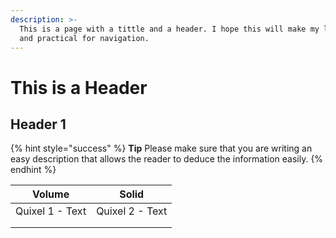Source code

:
 ```yaml
---
description: >-
  This is a page with a tittle and a header. I hope this will make my life easy
  and practical for navigation.
---
```


# This is a Header

## Header 1

{% hint style="success" %}
**Tip** Please make sure that you are writing an easy description that allows the reader to deduce the information easily.
{% endhint %}

| Volume            | Solid           |
| ----------------- | --------------- |
| Quixel 1 - Text   | Quixel 2 - Text |
|                   |                 |
|                   |                 |



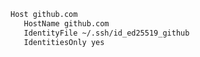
 ``` bash title="ssh  ~/.ssh/config sample"
Host github.com
   HostName github.com
   IdentityFile ~/.ssh/id_ed25519_github
   IdentitiesOnly yes
```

########

■ Task
Working through the entries line by line, count those containing "description" and report only the number.

■ Solution to this task
2